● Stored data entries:
▶

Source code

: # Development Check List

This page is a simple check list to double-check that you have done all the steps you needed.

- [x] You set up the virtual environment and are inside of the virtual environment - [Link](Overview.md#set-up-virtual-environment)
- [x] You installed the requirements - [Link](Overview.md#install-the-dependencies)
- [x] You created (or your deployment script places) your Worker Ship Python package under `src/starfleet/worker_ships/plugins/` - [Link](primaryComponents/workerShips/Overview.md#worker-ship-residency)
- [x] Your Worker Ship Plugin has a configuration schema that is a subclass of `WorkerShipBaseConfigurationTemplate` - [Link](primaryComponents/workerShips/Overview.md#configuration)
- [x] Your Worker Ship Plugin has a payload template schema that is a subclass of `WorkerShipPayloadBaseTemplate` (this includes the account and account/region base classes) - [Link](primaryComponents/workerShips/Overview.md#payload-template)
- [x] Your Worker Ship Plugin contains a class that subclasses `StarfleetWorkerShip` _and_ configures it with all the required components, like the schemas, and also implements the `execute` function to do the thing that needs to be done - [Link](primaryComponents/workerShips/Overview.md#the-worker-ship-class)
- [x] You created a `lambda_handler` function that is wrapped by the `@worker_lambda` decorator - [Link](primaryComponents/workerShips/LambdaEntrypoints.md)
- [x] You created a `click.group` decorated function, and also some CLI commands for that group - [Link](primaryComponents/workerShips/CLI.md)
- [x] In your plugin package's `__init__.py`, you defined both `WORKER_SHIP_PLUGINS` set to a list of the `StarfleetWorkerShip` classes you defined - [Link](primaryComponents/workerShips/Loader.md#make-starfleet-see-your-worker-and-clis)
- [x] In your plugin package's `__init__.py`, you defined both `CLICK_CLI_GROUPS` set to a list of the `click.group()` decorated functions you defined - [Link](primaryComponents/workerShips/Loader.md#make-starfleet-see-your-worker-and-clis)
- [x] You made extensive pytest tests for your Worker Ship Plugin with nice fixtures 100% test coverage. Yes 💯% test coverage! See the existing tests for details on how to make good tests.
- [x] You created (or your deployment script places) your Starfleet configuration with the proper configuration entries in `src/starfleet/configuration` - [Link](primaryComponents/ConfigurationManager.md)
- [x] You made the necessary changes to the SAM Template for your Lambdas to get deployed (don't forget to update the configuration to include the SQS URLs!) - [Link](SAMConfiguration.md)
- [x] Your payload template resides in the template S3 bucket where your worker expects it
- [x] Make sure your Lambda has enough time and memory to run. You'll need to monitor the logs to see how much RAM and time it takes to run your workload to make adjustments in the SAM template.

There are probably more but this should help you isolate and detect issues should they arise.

◀

● Task: Reproduce every line of the data without changing a word.

● Response:
Source code

: # Development Check List

This page is a simple check list to double-check that you have done all the steps you needed.

- [x] You set up the virtual environment and are inside of the virtual environment - [Link](Overview.md#set-up-virtual-environment)
- [x] You installed the requirements - [Link](Overview.md#install-the-dependencies)
- [x] You created (or your deployment script places) your Worker Ship Python package under `src/starfleet/worker_ships/plugins/` - [Link](primaryComponents/workerShips/Overview.md#worker-ship-residency)
- [x] Your Worker Ship Plugin has a configuration schema that is a subclass of `WorkerShipBaseConfigurationTemplate` - [Link](primaryComponents/workerShips/Overview.md#configuration)
- [x] Your Worker Ship Plugin has a payload template schema that is a subclass of `WorkerShipPayloadBaseTemplate` (this includes the account and account/region base classes) - [Link](primaryComponents/workerShips/Overview.md#payload-template)
- [x] Your Worker Ship Plugin contains a class that subclasses `StarfleetWorkerShip` _and_ configures it with all the required components, like the schemas, and also implements the `execute` function to do the thing that needs to be done - [Link](primaryComponents/workerShips/Overview.md#the-worker-ship-class)
- [x] You created a `lambda_handler` function that is wrapped by the `@worker_lambda` decorator - [Link](primaryComponents/workerShips/LambdaEntrypoints.md)
- [x] You created a `click.group` decorated function, and also some CLI commands for that group - [Link](primaryComponents/workerShips/CLI.md)
- [x] In your plugin package's `__init__.py`, you defined both `WORKER_SHIP_PLUGINS` set to a list of the `StarfleetWorkerShip` classes you defined - [Link](primaryComponents/workerShips/Loader.md#make-starfleet-see-your-worker-and-clis)
- [x] In your plugin package's `__init__.py`, you defined both `CLICK_CLI_GROUPS` set to a list of the `click.group()` decorated functions you defined - [Link](primaryComponents/workerShips/Loader.md#make-starfleet-see-your-worker-and-clis)
- [x] You made extensive pytest tests for your Worker Ship Plugin with nice fixtures 100% test coverage. Yes 💯% test coverage! See the existing tests for details on how to make good tests.
- [x] You created (or your deployment script places) your Starfleet configuration with the proper configuration entries in `src/starfleet/configuration` - [Link](primaryComponents/ConfigurationManager.md)
- [x] You made the necessary changes to the SAM Template for your Lambdas to get deployed (don't forget to update the configuration to include the SQS URLs!) - [Link](SAMConfiguration.md)
- [x] Your payload template resides in the template S3 bucket where your worker expects it
- [x] Make sure your Lambda has enough time and memory to run. You'll need to monitor the logs to see how much RAM and time it takes to run your workload to make adjustments in the SAM template.

There are probably more but this should help you isolate and detect issues should they arise.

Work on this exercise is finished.